Alter Sand

Übers eiskalte Wasser habe ich ja schon geschrieben, da wird es Zeit, auch über den Sand zu sprechen. Den Sand, der auf dem Fensterbrett in meiner Küche steht. Ganz dekorativ. Mit Muscheln und einem kleinen Boot. In einem Glas. Mit Deckel. Und ich weiß absolut nicht, wo der Sand herkommt.

Seit Wochen, ach, was sage ich, seit Monaten. Seien wir ehrlich, auch schon seit Jahren mache ich dieses Glas sauber und stelle es zurück aufs Fensterbrett. In der jüngeren Vergangenheit habe ich mich ab und an gefragt, ob ich das noch schön finde. Um dann das Glas wieder hinzustellen.
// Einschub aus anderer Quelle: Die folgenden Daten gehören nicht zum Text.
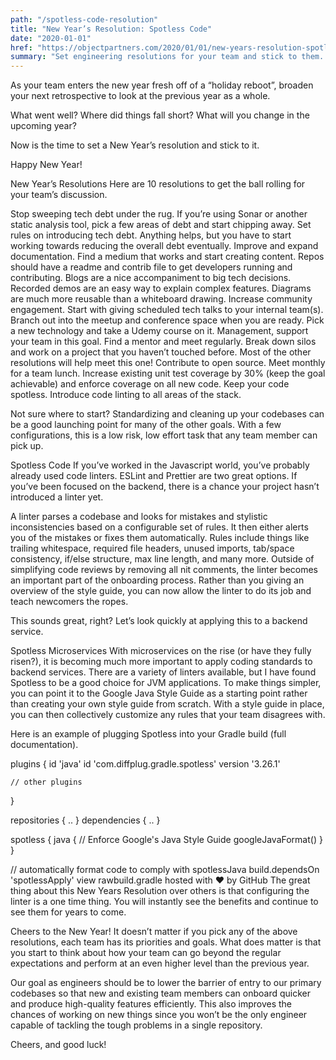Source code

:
 ```yaml
---
path: "/spotless-code-resolution"
title: "New Year’s Resolution: Spotless Code"
date: "2020-01-01"
href: "https://objectpartners.com/2020/01/01/new-years-resolution-spotless-code/"
summary: "Set engineering resolutions for your team and stick to them. Here are a few to get you started."
---
```

As your team enters the new year fresh off of a “holiday reboot”, broaden your next retrospective to look at the previous year as a whole.

What went well? Where did things fall short? What will you change in the upcoming year?

Now is the time to set a New Year’s resolution and stick to it.


Happy New Year!

New Year’s Resolutions
Here are 10 resolutions to get the ball rolling for your team’s discussion.

Stop sweeping tech debt under the rug.
If you’re using Sonar or another static analysis tool, pick a few areas of debt and start chipping away. Set rules on introducing tech debt. Anything helps, but you have to start working towards reducing the overall debt eventually.
Improve and expand documentation.
Find a medium that works and start creating content. Repos should have a readme and contrib file to get developers running and contributing. Blogs are a nice accompaniment to big tech decisions. Recorded demos are an easy way to explain complex features. Diagrams are much more reusable than a whiteboard drawing.
Increase community engagement.
Start with giving scheduled tech talks to your internal team(s). Branch out into the meetup and conference space when you are ready.
Pick a new technology and take a Udemy course on it. Management, support your team in this goal.
Find a mentor and meet regularly.
Break down silos and work on a project that you haven’t touched before. Most of the other resolutions will help meet this one!
Contribute to open source.
Meet monthly for a team lunch.
Increase existing unit test coverage by 30% (keep the goal achievable) and enforce coverage on all new code.
Keep your code spotless. Introduce code linting to all areas of the stack.
 

Not sure where to start? Standardizing and cleaning up your codebases can be a good launching point for many of the other goals. With a few configurations, this is a low risk, low effort task that any team member can pick up.

Spotless Code
If you’ve worked in the Javascript world, you’ve probably already used code linters. ESLint and Prettier are two great options. If you’ve been focused on the backend, there is a chance your project hasn’t introduced a linter yet.

A linter parses a codebase and looks for mistakes and stylistic inconsistencies based on a configurable set of rules. It then either alerts you of the mistakes or fixes them automatically. Rules include things like trailing whitespace, required file headers, unused imports, tab/space consistency, if/else structure, max line length, and many more. Outside of simplifying code reviews by removing all nit comments, the linter becomes an important part of the onboarding process. Rather than you giving an overview of the style guide, you can now allow the linter to do its job and teach newcomers the ropes.

This sounds great, right? Let’s look quickly at applying this to a backend service.

Spotless Microservices
With microservices on the rise (or have they fully risen?), it is becoming much more important to apply coding standards to backend services. There are a variety of linters available, but I have found Spotless to be a good choice for JVM applications. To make things simpler, you can point it to the Google Java Style Guide as a starting point rather than creating your own style guide from scratch. With a style guide in place, you can then collectively customize any rules that your team disagrees with.

Here is an example of plugging Spotless into your Gradle build (full documentation).

plugins {
    id 'java'
    id 'com.diffplug.gradle.spotless' version '3.26.1'
    
    // other plugins
}

repositories { .. }
dependencies { .. }

spotless {
    java {
        // Enforce Google's Java Style Guide
        googleJavaFormat()
    }
}

// automatically format code to comply with spotlessJava
build.dependsOn 'spotlessApply'
view rawbuild.gradle hosted with ❤ by GitHub
The great thing about this New Years Resolution over others is that configuring the linter is a one time thing. You will instantly see the benefits and continue to see them for years to come.

Cheers to the New Year!
It doesn’t matter if you pick any of the above resolutions, each team has its priorities and goals. What does matter is that you start to think about how your team can go beyond the regular expectations and perform at an even higher level than the previous year.

Our goal as engineers should be to lower the barrier of entry to our primary codebases so that new and existing team members can onboard quicker and produce high-quality features efficiently. This also improves the chances of working on new things since you won’t be the only engineer capable of tackling the tough problems in a single repository.

Cheers, and good luck!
Heute habe ich mich gefragt, wo der Sand herkommt. Ich weiß, er ist aus einem Urlaub. Nur, aus welchem Urlaub? Und wer hat ihn mit nach Hause genommen? Wo sind die Muscheln her, sind die gekauft oder hat die jemand gefunden? Wenn ja, wer? Und wer könnte den Sand samt Muscheln und Boot vermissen?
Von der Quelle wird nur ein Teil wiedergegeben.